**WHAT TO DO:** No pictures, nothing altered: return the data below.

*** DATA FOR THE TASK ***

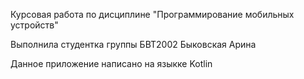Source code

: Курсовая работа по дисциплине "Программирование мобильных устройств"


Выполнила студентка группы БВТ2002 Быковская Арина 


Данное приложение написано на языкке Kotlin
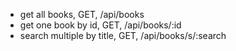 - get all books,                GET,            /api/books
- get one book by id,           GET,            /api/books/:id
- search multiple by title,     GET,            /api/books/s/:search
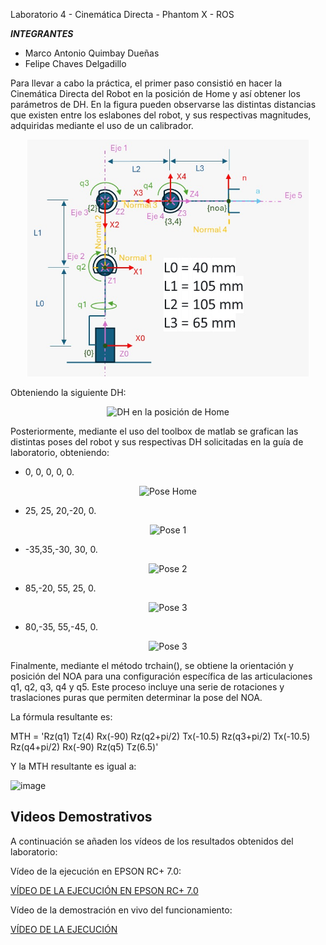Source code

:  Laboratorio 4 - Cinemática Directa - Phantom X - ROS

***INTEGRANTES***

* Marco Antonio Quimbay Dueñas
* Felipe Chaves Delgadillo

Para llevar a cabo la práctica, el primer paso consistió en hacer la Cinemática Directa del Robot en la posición de Home y así obtener los parámetros de DH. En la figura pueden observarse las distintas distancias que existen entre los eslabones del robot, y sus respectivas magnitudes, adquiridas mediante el uso de un calibrador.

<p align="center">
    <img src=images/modelo_directo.jpg alt="Cinemática Directa " width="450">
</p>

Obteniendo la siguiente DH:

<p align="center">
    <img src=images/paletizado_externo.png alt="DH en la posición de Home " width="450">
</p>

Posteriormente, mediante el uso del toolbox de matlab se grafican las distintas poses  del robot y sus respectivas DH solicitadas en la guía de laboratorio, obteniendo:

* 0, 0, 0, 0, 0.

<p align="center">
    <img src=images/DiagramaDeFlujoGeneral.png alt="Pose Home" width="250">
</p>

* 25, 25, 20,-20, 0.
 
<p align="center">
    <img src=images/DiagramaDeFlujoGeneral.png alt="Pose 1" width="250">
</p>

* -35,35,-30, 30, 0.
 
<p align="center">
    <img src=images/DiagramaDeFlujoGeneral.png alt="Pose 2" width="250">
</p>

* 85,-20, 55, 25, 0.

<p align="center">
    <img src=images/DiagramaDeFlujoGeneral.png alt="Pose 3" width="250">
</p>

 * 80,-35, 55,-45, 0.

<p align="center">
    <img src=images/DiagramaDeFlujoGeneral.png alt="Pose 3" width="250">
</p>

Finalmente, mediante el método trchain(), se obtiene la orientación y posición del NOA para una configuración específica de las articulaciones q1, q2, q3, q4 y q5. Este proceso incluye una serie de rotaciones y traslaciones puras que permiten determinar la pose del NOA.

La fórmula resultante es:

MTH = 'Rz(q1) Tz(4) Rx(-90) Rz(q2+pi/2) Tx(-10.5) Rz(q3+pi/2) Tx(-10.5) Rz(q4+pi/2) Rx(-90) Rz(q5) Tz(6.5)'

Y la MTH resultante es igual a:

![image](https://github.com/FelipeCh18/Lab4Robotica/assets/72814340/ef923b05-39c1-4774-bd83-96020a9133b3)



## Videos Demostrativos
A continuación se añaden los vídeos de los resultados obtenidos del laboratorio:

Vídeo de la ejecución en EPSON RC+ 7.0:

[VÍDEO DE LA EJECUCIÓN EN EPSON RC+ 7.0](https://drive.google.com/drive/folders/16ONF3JqlUhxU9FzaknRo4nXTZ7jvJ7LK?usp=sharing)

Vídeo de la demostración en vivo del funcionamiento:

[VÍDEO DE LA EJECUCIÓN](https://drive.google.com/drive/folders/1lr2AhREz9yGd2liMuURUi9P7plOJVTkf?usp=sharing)
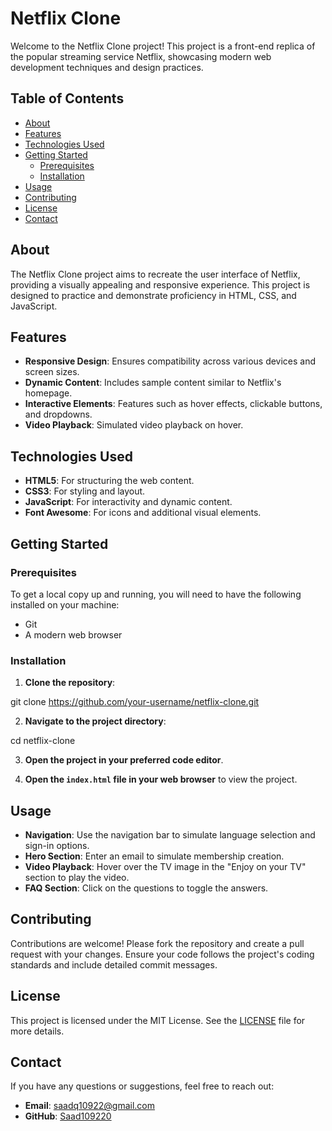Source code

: # Netflix Clone

Welcome to the Netflix Clone project! This project is a front-end replica of the popular streaming service Netflix, showcasing modern web development techniques and design practices.

## Table of Contents

- [About](#about)
- [Features](#features)
- [Technologies Used](#technologies-used)
- [Getting Started](#getting-started)
  - [Prerequisites](#prerequisites)
  - [Installation](#installation)
- [Usage](#usage)
- [Contributing](#contributing)
- [License](#license)
- [Contact](#contact)

## About

The Netflix Clone project aims to recreate the user interface of Netflix, providing a visually appealing and responsive experience. This project is designed to practice and demonstrate proficiency in HTML, CSS, and JavaScript.

## Features

- **Responsive Design**: Ensures compatibility across various devices and screen sizes.
- **Dynamic Content**: Includes sample content similar to Netflix's homepage.
- **Interactive Elements**: Features such as hover effects, clickable buttons, and dropdowns.
- **Video Playback**: Simulated video playback on hover.

## Technologies Used

- **HTML5**: For structuring the web content.
- **CSS3**: For styling and layout.
- **JavaScript**: For interactivity and dynamic content.
- **Font Awesome**: For icons and additional visual elements.

## Getting Started

### Prerequisites

To get a local copy up and running, you will need to have the following installed on your machine:

- Git
- A modern web browser

### Installation

1. **Clone the repository**:


git clone https://github.com/your-username/netflix-clone.git


2. **Navigate to the project directory**:


cd netflix-clone


3. **Open the project in your preferred code editor**.

4. **Open the `index.html` file in your web browser** to view the project.

## Usage

- **Navigation**: Use the navigation bar to simulate language selection and sign-in options.
- **Hero Section**: Enter an email to simulate membership creation.
- **Video Playback**: Hover over the TV image in the "Enjoy on your TV" section to play the video.
- **FAQ Section**: Click on the questions to toggle the answers.

## Contributing

Contributions are welcome! Please fork the repository and create a pull request with your changes. Ensure your code follows the project's coding standards and include detailed commit messages.

## License

This project is licensed under the MIT License. See the [LICENSE](LICENSE) file for more details.

## Contact

If you have any questions or suggestions, feel free to reach out:

- **Email**: saadq10922@gmail.com
- **GitHub**: [Saad109220](https://github.com/Saad109220)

*** End of DATA FOR THE TASK ***

**TASK OUTPUT:**
Source code

: Курсовая работа по дисциплине "Программирование мобильных устройств"


Выполнила студентка группы БВТ2002 Быковская Арина 


Данное приложение написано на языкке Kotlin
 - get all books,                GET,            /api/books
- get one book by id,           GET,            /api/books/:id
- search multiple by title,     GET,            /api/books/s/:search
Source code

:  Laboratorio 4 - Cinemática Directa - Phantom X - ROS

***INTEGRANTES***

* Marco Antonio Quimbay Dueñas
* Felipe Chaves Delgadillo

Para llevar a cabo la práctica, el primer paso consistió en hacer la Cinemática Directa del Robot en la posición de Home y así obtener los parámetros de DH. En la figura pueden observarse las distintas distancias que existen entre los eslabones del robot, y sus respectivas magnitudes, adquiridas mediante el uso de un calibrador.

<p align="center">
    <img src=images/modelo_directo.jpg alt="Cinemática Directa " width="450">
</p>

Obteniendo la siguiente DH:

<p align="center">
    <img src=images/paletizado_externo.png alt="DH en la posición de Home " width="450">
</p>

Posteriormente, mediante el uso del toolbox de matlab se grafican las distintas poses  del robot y sus respectivas DH solicitadas en la guía de laboratorio, obteniendo:

* 0, 0, 0, 0, 0.

<p align="center">
    <img src=images/DiagramaDeFlujoGeneral.png alt="Pose Home" width="250">
</p>

* 25, 25, 20,-20, 0.
 
<p align="center">
    <img src=images/DiagramaDeFlujoGeneral.png alt="Pose 1" width="250">
</p>

* -35,35,-30, 30, 0.
 
<p align="center">
    <img src=images/DiagramaDeFlujoGeneral.png alt="Pose 2" width="250">
</p>

* 85,-20, 55, 25, 0.

<p align="center">
    <img src=images/DiagramaDeFlujoGeneral.png alt="Pose 3" width="250">
</p>

 * 80,-35, 55,-45, 0.

<p align="center">
    <img src=images/DiagramaDeFlujoGeneral.png alt="Pose 3" width="250">
</p>

Finalmente, mediante el método trchain(), se obtiene la orientación y posición del NOA para una configuración específica de las articulaciones q1, q2, q3, q4 y q5. Este proceso incluye una serie de rotaciones y traslaciones puras que permiten determinar la pose del NOA.

La fórmula resultante es:

MTH = 'Rz(q1) Tz(4) Rx(-90) Rz(q2+pi/2) Tx(-10.5) Rz(q3+pi/2) Tx(-10.5) Rz(q4+pi/2) Rx(-90) Rz(q5) Tz(6.5)'

Y la MTH resultante es igual a:

![image](https://github.com/FelipeCh18/Lab4Robotica/assets/72814340/ef923b05-39c1-4774-bd83-96020a9133b3)



## Videos Demostrativos
A continuación se añaden los vídeos de los resultados obtenidos del laboratorio:

Vídeo de la ejecución en EPSON RC+ 7.0:

[VÍDEO DE LA EJECUCIÓN EN EPSON RC+ 7.0](https://drive.google.com/drive/folders/16ONF3JqlUhxU9FzaknRo4nXTZ7jvJ7LK?usp=sharing)

Vídeo de la demostración en vivo del funcionamiento:

[VÍDEO DE LA EJECUCIÓN](https://drive.google.com/drive/folders/1lr2AhREz9yGd2liMuURUi9P7plOJVTkf?usp=sharing)
Source code

: # Netflix Clone

Welcome to the Netflix Clone project! This project is a front-end replica of the popular streaming service Netflix, showcasing modern web development techniques and design practices.

## Table of Contents

- [About](#about)
- [Features](#features)
- [Technologies Used](#technologies-used)
- [Getting Started](#getting-started)
  - [Prerequisites](#prerequisites)
  - [Installation](#installation)
- [Usage](#usage)
- [Contributing](#contributing)
- [License](#license)
- [Contact](#contact)

## About

The Netflix Clone project aims to recreate the user interface of Netflix, providing a visually appealing and responsive experience. This project is designed to practice and demonstrate proficiency in HTML, CSS, and JavaScript.

## Features

- **Responsive Design**: Ensures compatibility across various devices and screen sizes.
- **Dynamic Content**: Includes sample content similar to Netflix's homepage.
- **Interactive Elements**: Features such as hover effects, clickable buttons, and dropdowns.
- **Video Playback**: Simulated video playback on hover.

## Technologies Used

- **HTML5**: For structuring the web content.
- **CSS3**: For styling and layout.
- **JavaScript**: For interactivity and dynamic content.
- **Font Awesome**: For icons and additional visual elements.

## Getting Started

### Prerequisites

To get a local copy up and running, you will need to have the following installed on your machine:

- Git
- A modern web browser

### Installation

1. **Clone the repository**:


git clone https://github.com/your-username/netflix-clone.git


2. **Navigate to the project directory**:


cd netflix-clone


3. **Open the project in your preferred code editor**.

4. **Open the `index.html` file in your web browser** to view the project.

## Usage

- **Navigation**: Use the navigation bar to simulate language selection and sign-in options.
- **Hero Section**: Enter an email to simulate membership creation.
- **Video Playback**: Hover over the TV image in the "Enjoy on your TV" section to play the video.
- **FAQ Section**: Click on the questions to toggle the answers.

## Contributing

Contributions are welcome! Please fork the repository and create a pull request with your changes. Ensure your code follows the project's coding standards and include detailed commit messages.

## License

This project is licensed under the MIT License. See the [LICENSE](LICENSE) file for more details.

## Contact

If you have any questions or suggestions, feel free to reach out:

- **Email**: saadq10922@gmail.com
- **GitHub**: [Saad109220](https://github.com/Saad109220)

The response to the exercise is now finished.